Thursday, June 7, 2012

The narrative voice


 “Do you” one of your students asked you, “have any suggestions for not thinking while we are busy getting down the first draft?”

This being the last class of the quarter, you were yanked up erect in your seat, delivering lines fast, aware of the need for more time—always more time, always one more draft.  What a simple, straightforward question.  How pleased you were to hear it asked, how caught in the realization that you should have prepared for this some weeks back.

The answer for you is that you listen to and trust implicitly your narrative voice.  But how can you tell that to a student who is in her early twenties?

The answer involves another of your favorite words.  Risk.  Risk telling her.  All right then, you turn off thinking and listen entirely to your narrative voice.  If there are distractions or the narrative voice fades, you go back to the point in the text where you heard it in clear perspective, then begin reading closely until the words begin to come to you.

How long did it take you to become aware of your narrative voice, one of the students asks?

Not relevant, you tell her.  You wouldn’t be here in this class about narrative voice if you weren’t already aware you had one.

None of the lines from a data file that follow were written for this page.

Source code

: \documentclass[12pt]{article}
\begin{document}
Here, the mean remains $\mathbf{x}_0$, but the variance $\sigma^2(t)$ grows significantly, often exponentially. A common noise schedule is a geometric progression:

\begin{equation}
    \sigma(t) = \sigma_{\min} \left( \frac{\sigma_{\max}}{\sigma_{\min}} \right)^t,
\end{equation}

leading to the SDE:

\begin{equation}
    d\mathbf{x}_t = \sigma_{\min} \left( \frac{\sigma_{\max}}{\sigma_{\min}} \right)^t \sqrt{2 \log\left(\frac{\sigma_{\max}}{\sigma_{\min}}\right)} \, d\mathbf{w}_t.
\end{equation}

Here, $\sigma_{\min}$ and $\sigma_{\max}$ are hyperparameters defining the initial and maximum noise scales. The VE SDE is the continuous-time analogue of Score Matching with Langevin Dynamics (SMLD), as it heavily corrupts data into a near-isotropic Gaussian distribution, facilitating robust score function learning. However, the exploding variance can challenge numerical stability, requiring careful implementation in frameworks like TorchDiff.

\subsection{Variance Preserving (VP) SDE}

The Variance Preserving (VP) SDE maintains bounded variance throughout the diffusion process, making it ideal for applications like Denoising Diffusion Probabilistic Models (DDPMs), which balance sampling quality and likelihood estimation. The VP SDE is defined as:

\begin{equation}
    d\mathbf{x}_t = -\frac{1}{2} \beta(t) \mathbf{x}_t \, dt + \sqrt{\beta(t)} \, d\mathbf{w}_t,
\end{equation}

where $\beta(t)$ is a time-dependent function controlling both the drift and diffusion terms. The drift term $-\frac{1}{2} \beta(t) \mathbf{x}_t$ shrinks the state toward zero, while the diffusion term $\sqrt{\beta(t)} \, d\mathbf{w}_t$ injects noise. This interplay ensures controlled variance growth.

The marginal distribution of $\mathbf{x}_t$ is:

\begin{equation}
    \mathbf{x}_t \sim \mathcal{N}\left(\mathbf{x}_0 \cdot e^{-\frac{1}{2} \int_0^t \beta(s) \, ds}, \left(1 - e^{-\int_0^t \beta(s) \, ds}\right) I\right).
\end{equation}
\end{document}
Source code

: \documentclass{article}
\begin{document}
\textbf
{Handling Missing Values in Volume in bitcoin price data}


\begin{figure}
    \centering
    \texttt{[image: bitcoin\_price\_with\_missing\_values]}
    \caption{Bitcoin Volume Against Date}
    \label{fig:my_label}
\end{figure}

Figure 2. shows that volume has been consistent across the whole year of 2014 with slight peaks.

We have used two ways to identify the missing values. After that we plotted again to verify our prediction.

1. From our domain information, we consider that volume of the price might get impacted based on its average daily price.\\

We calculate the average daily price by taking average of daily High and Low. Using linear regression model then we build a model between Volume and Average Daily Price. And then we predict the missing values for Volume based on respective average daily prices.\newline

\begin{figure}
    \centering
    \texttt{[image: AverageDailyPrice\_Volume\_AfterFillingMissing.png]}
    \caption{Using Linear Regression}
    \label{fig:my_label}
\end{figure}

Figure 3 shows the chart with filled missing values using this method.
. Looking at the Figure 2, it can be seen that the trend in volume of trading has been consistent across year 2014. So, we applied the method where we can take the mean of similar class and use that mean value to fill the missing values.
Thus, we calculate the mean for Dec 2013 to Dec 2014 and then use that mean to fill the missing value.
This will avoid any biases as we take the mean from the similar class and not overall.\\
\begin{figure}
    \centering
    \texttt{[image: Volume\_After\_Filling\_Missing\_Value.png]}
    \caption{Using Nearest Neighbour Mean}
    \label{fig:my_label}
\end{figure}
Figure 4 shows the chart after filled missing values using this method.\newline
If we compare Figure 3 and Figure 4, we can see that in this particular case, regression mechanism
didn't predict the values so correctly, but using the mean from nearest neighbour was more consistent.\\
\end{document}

Fancy footwork, you feel them thinking.  Dug yourself out of that one.

No, wait, one of them says.  He trusts us.

Why should I not, you ask?

See.  He does, he trusts us to have a narrative voice.

Now, you move in, ever the anarchist.  How many of your instructors trust you?

Not relevant to this class and this discussion, one of them says.  She is either furiously scribbling notes on her MacBook Pro or IM’ing her boyfriend, wherever he might be.

These are fraught moments of connection and collision.  Here you are, telling them to trust their narrative voice, while you were well into your forties before you gave your own narrative voice much thought.  For the longest time, you conflated voice and style.  Worse yet, you valued style over voice.

The more you listen to it, the more clear and convincing it will sound, giving it the confidence to try things on you that you might not take to, were they to come with the slightest hint of stutter or misgiving.

All the tools in your toolkit got there in the first place because your own narrative voice worked with them on one of your projects.  Thus you both got some skinned knuckles and some pretty smooth movements.

You need to trust your narrative voice; your narrative voice has to slip in those wild-ass ideas you’d not have dared to use all the while wondering when you were going to come up with something out on the edges of wild-assery.

It is symbiosis on counts, you with your own narrative voice and you with your students.

Now that you think about it, you were just getting into teaching when you began to listen to your narrative voice.